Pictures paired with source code
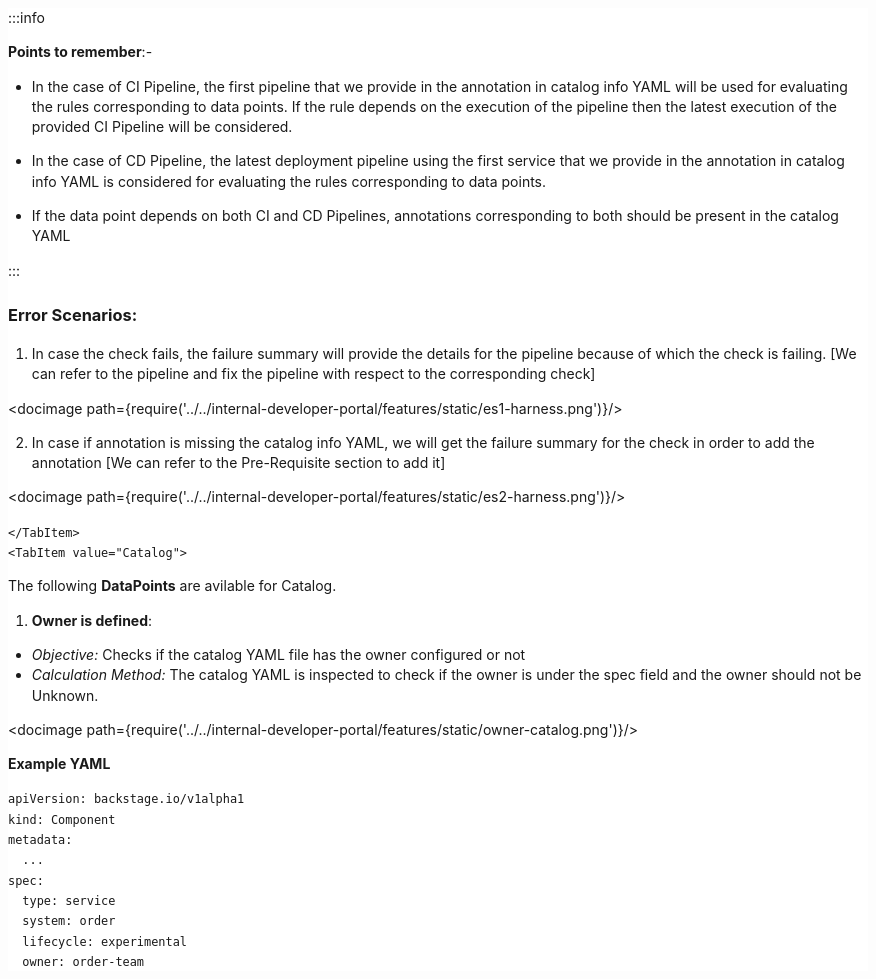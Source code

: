 :::info

**Points to remember**:- 

- In the case of CI Pipeline, the first pipeline that we provide in the annotation in catalog info YAML will be used for evaluating the rules corresponding to data points.
If the rule depends on the execution of the pipeline then the latest execution of the provided CI Pipeline will be considered.

- In the case of CD Pipeline, the latest deployment pipeline using the first service that we provide in the annotation in catalog info YAML is considered for evaluating the rules corresponding to data points.

- If the data point depends on both CI and CD Pipelines, annotations corresponding to both should be present in the catalog YAML

:::

### Error Scenarios:

1. In case the check fails, the failure summary will provide the details for the pipeline because of which the check is failing. [We can refer to the pipeline and fix the pipeline with respect to the corresponding check]

<docimage path={require('../../internal-developer-portal/features/static/es1-harness.png')}/>

2. In case if annotation is missing the catalog info YAML, we will get the failure summary for the check in order to add the annotation [We can refer to the Pre-Requisite section to add it]

<docimage path={require('../../internal-developer-portal/features/static/es2-harness.png')}/>

```mdx-code-block
</TabItem>
<TabItem value="Catalog">
```
The following **DataPoints** are avilable for Catalog. 

1. **Owner is defined**:
- *Objective:* Checks if the catalog YAML file has the owner configured or not
- *Calculation Method:* The catalog YAML is inspected to check if the owner is under the spec field and the owner should not be Unknown.

<docimage path={require('../../internal-developer-portal/features/static/owner-catalog.png')}/>

**Example YAML**

```
apiVersion: backstage.io/v1alpha1
kind: Component
metadata:
  ...
spec:
  type: service
  system: order
  lifecycle: experimental
  owner: order-team
```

> Exercise brief: In the records above, find the lines containing "portal" and copy them.

> Answer section:
<docimage path={require('../../internal-developer-portal/features/static/es1-harness.png')}/>
<docimage path={require('../../internal-developer-portal/features/static/es2-harness.png')}/>
<docimage path={require('../../internal-developer-portal/features/static/owner-catalog.png')}/>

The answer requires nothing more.